Comment: Latest heartbreaking death on our roads is just too much to bear - what can we do?
Published 07/09/2016 | 08:15
On Monday, newspaper front pages were filled with photos of ecstatic Tipp hurling fans after their county won the coveted Liam MacCarthy cup.
It’s only Wednesday, but Tipperary is in the headlines again; this time for the most tragic of reasons.
Young Thurles mum Nicola Kenny (26) was killed in a horrific car crash on the M8 while travelling to Temple Street Children’s hospital to collect her newborn daughter, Lily-Rose, born on the same day as Tipp’s triumph. What should have been double joy for her family turned into tragedy.
Nicola had pulled into the hard shoulder to take a phone call, ironically to inform her that Lily-Rose, who had been transferred to Dublin following a minor complication after her birth in Clonmel, was just fine. She was awaiting her mum and was ready to return home. She will return home, but for the funeral of the mother she will never know.
Of all the things you can imagine happening to you, surely this ranks as one of the most awful; unimaginable really, for the rest of us.
Road accidents are on the rise. This is despite all the advertising, awareness campaigns, money spent and insurance premium hikes.
In 2015, there were 166 fatalities. By June this year, there had been an 8pc increase over the same period last year. It’s not looking good.
It had been decreasing; some of the measures seemed to be working. Extra penalty points, more garda checkpoints and tighter implementation of road rules appeared to be having an effect. But then you hear of such tragedies and you know road deaths will never totally be eradicated.
It’s said motorways are the safest of roads; everyone is going in the same direction and the room for collision is low compared to say, windy country roads in rural areas. It’s why we allow them the top speed limit of 120kph.

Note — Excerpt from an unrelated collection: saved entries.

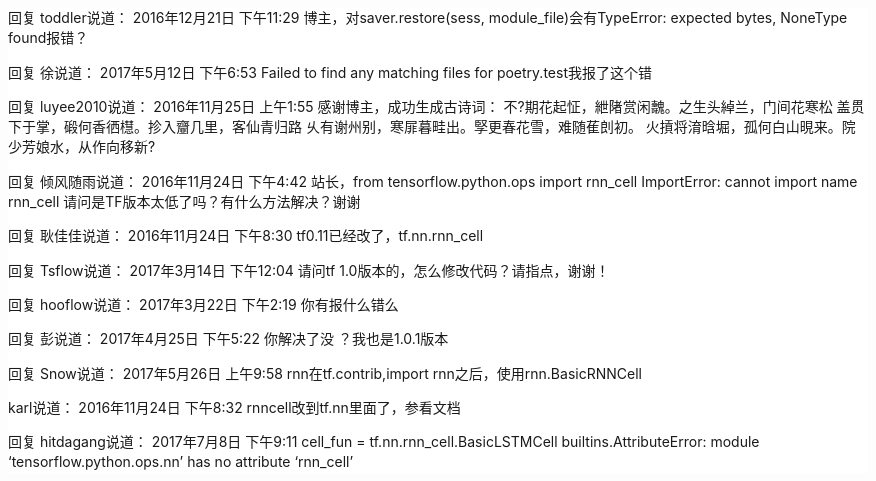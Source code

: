回复
toddler说道：
2016年12月21日 下午11:29
博主，对saver.restore(sess, module_file)会有TypeError: expected bytes, NoneType found报错？

回复
徐说道：
2017年5月12日 下午6:53
Failed to find any matching files for poetry.test我报了这个错

回复
luyee2010说道：
2016年11月25日 上午1:55
感谢博主，成功生成古诗词：
不?期花起怔，紲陼赏闲魗。之生头綽兰，门间花寒松
盖贯下于掌，碫何香徆櫘。抮入齏几里，客仙青归路
乆有谢州别，寒屝暮畦出。孯更春花雪，难随萑剆初。
火摃将淯晗堀，孤何白山晛来。院少芳娘水，从作向移新?

回复
倾风随雨说道：
2016年11月24日 下午4:42
站长，from tensorflow.python.ops import rnn_cell
ImportError: cannot import name rnn_cell
请问是TF版本太低了吗？有什么方法解决？谢谢

回复
耿佳佳说道：
2016年11月24日 下午8:30
tf0.11已经改了，tf.nn.rnn_cell

回复
Tsflow说道：
2017年3月14日 下午12:04
请问tf 1.0版本的，怎么修改代码？请指点，谢谢！

回复
hooflow说道：
2017年3月22日 下午2:19
你有报什么错么

回复
彭说道：
2017年4月25日 下午5:22
你解决了没 ？我也是1.0.1版本

回复
Snow说道：
2017年5月26日 上午9:58
rnn在tf.contrib,import rnn之后，使用rnn.BasicRNNCell

karl说道：
2016年11月24日 下午8:32
rnncell改到tf.nn里面了，参看文档

回复
hitdagang说道：
2017年7月8日 下午9:11
cell_fun = tf.nn.rnn_cell.BasicLSTMCell
builtins.AttributeError: module ‘tensorflow.python.ops.nn’ has no attribute ‘rnn_cell’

I drove to and from Galway last weekend, having recently returned from a trip to Cork. On both motorways, despite the smooth passage and bypassed towns shortening my journey, there was, after Enfield on the M6 and Naas in Co Kildare, simply nowhere to stop and take a break without coming completely off the road and into a town.
Yes, you could pull into a lay-by; but these are simply stretches of tarmac with absolutely no facilities. If your phone happened to ring while you were in one, fine. Otherwise, of course, you don’t answer it.
In Nicola’s case though, she probably thought she was doing something relatively safe. The call came from her baby’s hospital, and her mother and aunt, driving, safely pulled to the roadside to answer it. They must have been understandably distressed wondering if something was wrong with baby Lily-Rose. They took a chance, one which most of us would consider a small one.
They didn’t notice, or had no time to react, to the truck bearing down on them.
I admit, I’ve done the same, even at times when it wasn’t nearly as urgent. The hard shoulder isn’t meant to be used for stops, even temporary ones, but we sometimes avail of them because we have no choice.
What, for example, would you do if you had a tyre blowout, or a puncture, or smoke rising from the engine? Well, you’d stop; of course you would.
I don’t have the answer. Neither does the Road Safety Authority or Government.
Perhaps though they could look at one thing: in order to fund the founding of the bedevilled Irish Water, our road tax has been diverted to prop it up. It amounts to a disgraceful €1bn, and has left less, as a consequence, for road improvements or maintenance.
A billion euro would go a long way toward safe lay-bys with services, don’t you think?